#### [REQUIRED WORK]
Your task is to quote the listing below exactly, beginning with its first line and ending on the line bearing "# chensus <img".

^^^^

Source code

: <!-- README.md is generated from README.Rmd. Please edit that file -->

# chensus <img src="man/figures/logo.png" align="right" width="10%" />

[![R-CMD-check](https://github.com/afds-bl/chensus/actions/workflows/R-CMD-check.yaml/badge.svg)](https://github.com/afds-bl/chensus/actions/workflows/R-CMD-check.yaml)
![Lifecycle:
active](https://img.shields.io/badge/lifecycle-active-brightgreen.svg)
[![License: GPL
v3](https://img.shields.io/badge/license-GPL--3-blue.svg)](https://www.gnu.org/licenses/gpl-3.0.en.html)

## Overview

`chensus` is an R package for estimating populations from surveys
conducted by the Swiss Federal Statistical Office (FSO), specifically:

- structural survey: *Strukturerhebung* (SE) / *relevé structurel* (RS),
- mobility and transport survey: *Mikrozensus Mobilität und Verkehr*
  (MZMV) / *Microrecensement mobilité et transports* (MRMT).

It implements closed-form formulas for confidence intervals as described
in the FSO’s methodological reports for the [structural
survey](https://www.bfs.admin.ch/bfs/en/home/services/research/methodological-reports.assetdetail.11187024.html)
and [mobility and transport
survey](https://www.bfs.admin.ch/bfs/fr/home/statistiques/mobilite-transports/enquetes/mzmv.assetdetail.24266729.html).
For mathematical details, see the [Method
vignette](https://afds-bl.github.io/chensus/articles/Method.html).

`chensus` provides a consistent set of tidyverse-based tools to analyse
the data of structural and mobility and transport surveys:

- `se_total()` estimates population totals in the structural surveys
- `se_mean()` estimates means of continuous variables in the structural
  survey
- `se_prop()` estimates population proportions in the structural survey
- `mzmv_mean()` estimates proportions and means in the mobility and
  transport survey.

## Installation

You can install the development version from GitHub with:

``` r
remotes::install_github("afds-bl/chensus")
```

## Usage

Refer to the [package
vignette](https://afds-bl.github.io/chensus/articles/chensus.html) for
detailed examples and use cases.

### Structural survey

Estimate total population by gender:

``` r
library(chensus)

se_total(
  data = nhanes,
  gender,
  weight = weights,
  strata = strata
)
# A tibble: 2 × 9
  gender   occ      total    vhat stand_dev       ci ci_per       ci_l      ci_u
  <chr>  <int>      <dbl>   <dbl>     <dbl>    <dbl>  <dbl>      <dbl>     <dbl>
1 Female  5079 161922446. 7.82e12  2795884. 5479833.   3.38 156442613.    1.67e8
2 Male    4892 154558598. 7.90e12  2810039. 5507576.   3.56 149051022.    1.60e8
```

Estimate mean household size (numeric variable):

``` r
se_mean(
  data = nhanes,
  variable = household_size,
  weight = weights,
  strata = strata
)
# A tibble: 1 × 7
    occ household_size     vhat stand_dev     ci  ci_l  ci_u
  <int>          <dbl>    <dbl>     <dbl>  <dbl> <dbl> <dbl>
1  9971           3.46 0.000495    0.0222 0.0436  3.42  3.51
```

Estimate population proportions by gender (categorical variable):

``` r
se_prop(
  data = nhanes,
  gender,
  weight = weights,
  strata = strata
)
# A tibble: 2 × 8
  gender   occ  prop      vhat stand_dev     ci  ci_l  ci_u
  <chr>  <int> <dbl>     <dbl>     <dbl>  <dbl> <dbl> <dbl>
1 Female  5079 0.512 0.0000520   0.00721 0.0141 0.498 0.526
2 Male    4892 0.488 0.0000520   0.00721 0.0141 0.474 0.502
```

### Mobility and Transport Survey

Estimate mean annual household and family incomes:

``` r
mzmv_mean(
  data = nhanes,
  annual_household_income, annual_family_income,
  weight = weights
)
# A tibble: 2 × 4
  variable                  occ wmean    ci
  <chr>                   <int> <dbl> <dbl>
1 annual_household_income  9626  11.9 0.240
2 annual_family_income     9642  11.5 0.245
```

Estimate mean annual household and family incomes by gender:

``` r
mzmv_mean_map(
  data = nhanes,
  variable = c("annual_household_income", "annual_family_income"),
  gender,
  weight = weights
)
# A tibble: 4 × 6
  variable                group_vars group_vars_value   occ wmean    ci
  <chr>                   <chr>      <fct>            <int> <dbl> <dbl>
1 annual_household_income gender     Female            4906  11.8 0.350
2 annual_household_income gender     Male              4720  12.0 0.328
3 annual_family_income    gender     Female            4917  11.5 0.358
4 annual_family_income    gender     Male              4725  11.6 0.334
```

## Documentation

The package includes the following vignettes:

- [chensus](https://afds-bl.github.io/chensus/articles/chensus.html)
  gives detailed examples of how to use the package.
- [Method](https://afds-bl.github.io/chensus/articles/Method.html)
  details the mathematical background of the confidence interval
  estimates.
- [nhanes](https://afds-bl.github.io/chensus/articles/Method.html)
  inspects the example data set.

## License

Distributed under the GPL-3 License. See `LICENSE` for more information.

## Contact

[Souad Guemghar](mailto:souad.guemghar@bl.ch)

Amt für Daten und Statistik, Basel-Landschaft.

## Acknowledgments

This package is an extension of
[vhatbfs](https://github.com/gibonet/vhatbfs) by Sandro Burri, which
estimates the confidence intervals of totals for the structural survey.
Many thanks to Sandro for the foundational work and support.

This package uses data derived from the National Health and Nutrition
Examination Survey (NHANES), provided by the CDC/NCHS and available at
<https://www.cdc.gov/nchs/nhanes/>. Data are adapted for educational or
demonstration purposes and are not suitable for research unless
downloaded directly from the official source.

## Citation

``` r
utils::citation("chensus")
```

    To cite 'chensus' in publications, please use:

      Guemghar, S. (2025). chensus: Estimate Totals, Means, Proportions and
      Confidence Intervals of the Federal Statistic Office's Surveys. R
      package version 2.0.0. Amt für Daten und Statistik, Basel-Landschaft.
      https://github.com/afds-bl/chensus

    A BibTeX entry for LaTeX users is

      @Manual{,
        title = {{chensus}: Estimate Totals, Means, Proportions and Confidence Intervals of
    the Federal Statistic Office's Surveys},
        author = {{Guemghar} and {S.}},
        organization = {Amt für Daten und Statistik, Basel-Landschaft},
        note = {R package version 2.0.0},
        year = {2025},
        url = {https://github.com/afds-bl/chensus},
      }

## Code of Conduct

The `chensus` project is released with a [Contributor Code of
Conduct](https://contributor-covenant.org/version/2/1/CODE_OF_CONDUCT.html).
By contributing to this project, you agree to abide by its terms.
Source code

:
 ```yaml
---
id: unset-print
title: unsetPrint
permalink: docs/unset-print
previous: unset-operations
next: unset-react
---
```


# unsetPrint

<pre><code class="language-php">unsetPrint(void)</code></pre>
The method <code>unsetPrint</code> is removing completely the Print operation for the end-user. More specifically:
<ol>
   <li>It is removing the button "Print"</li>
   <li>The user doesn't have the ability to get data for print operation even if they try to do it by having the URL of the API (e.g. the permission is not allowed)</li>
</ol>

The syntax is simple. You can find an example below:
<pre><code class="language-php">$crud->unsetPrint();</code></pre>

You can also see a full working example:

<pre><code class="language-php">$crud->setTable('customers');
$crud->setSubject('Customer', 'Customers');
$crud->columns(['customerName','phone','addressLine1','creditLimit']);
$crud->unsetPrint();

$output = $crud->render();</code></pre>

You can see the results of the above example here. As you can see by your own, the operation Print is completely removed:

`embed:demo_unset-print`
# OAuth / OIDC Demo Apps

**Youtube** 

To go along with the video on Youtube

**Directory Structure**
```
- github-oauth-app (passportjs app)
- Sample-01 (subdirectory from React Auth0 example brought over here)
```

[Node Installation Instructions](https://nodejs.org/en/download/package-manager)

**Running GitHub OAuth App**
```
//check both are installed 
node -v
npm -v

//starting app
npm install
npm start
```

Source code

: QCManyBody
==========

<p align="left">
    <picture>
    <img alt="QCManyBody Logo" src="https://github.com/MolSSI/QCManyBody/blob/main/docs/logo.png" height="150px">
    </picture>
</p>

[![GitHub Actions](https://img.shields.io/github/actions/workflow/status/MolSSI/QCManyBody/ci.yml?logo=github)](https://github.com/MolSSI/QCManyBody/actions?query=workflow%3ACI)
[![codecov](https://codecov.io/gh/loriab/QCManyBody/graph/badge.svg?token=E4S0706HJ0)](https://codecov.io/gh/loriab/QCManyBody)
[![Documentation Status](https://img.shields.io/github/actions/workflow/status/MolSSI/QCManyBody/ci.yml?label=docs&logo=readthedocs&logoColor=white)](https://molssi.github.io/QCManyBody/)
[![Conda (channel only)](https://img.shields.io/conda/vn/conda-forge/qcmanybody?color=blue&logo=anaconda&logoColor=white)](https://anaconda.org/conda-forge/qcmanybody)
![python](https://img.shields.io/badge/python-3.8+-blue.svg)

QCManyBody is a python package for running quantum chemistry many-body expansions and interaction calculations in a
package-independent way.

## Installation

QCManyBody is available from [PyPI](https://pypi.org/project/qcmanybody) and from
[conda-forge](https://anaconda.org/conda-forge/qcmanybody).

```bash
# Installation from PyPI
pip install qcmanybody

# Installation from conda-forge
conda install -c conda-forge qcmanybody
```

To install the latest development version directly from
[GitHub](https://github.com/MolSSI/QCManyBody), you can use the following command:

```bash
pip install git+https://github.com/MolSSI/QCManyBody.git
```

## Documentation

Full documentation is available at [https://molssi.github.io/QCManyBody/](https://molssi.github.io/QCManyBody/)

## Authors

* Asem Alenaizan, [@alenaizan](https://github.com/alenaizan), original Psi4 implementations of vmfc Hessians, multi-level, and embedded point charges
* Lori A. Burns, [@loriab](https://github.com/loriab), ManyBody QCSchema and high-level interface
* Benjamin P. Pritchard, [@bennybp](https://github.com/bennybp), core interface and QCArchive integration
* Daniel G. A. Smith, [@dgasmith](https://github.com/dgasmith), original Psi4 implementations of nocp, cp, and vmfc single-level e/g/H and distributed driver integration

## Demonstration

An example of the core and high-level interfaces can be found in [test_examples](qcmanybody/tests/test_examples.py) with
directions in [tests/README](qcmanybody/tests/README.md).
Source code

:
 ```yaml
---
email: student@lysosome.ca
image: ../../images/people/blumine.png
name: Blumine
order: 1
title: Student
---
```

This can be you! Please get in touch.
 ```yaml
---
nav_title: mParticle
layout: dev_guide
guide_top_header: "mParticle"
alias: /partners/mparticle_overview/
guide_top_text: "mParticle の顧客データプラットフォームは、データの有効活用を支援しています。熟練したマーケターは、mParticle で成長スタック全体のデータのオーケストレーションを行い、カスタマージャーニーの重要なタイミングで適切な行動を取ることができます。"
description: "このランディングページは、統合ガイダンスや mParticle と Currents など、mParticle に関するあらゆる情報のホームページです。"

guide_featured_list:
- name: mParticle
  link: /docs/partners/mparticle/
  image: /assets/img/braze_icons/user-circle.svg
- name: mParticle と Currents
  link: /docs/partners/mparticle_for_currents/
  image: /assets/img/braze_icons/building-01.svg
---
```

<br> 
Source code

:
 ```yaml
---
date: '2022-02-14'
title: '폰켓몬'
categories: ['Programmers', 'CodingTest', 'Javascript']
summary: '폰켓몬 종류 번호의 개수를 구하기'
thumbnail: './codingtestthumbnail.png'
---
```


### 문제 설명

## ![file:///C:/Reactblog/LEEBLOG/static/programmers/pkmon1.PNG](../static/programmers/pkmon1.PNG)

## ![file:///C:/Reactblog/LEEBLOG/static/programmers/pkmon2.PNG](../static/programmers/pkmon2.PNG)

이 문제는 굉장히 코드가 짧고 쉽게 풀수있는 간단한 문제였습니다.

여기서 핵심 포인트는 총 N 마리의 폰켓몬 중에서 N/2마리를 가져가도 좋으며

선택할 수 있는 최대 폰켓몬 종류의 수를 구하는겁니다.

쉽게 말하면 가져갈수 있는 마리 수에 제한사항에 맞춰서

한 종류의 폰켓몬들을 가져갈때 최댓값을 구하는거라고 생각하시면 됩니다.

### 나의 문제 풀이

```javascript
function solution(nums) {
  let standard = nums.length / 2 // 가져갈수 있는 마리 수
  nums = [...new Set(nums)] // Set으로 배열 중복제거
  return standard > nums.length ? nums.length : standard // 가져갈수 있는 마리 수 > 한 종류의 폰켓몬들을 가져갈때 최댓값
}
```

^^^^

#### [ANSWER TO THIS PROBLEM]
Source code

: <!-- README.md is generated from README.Rmd. Please edit that file -->

# chensus <img src="man/figures/logo.png" align="right" width="10%" />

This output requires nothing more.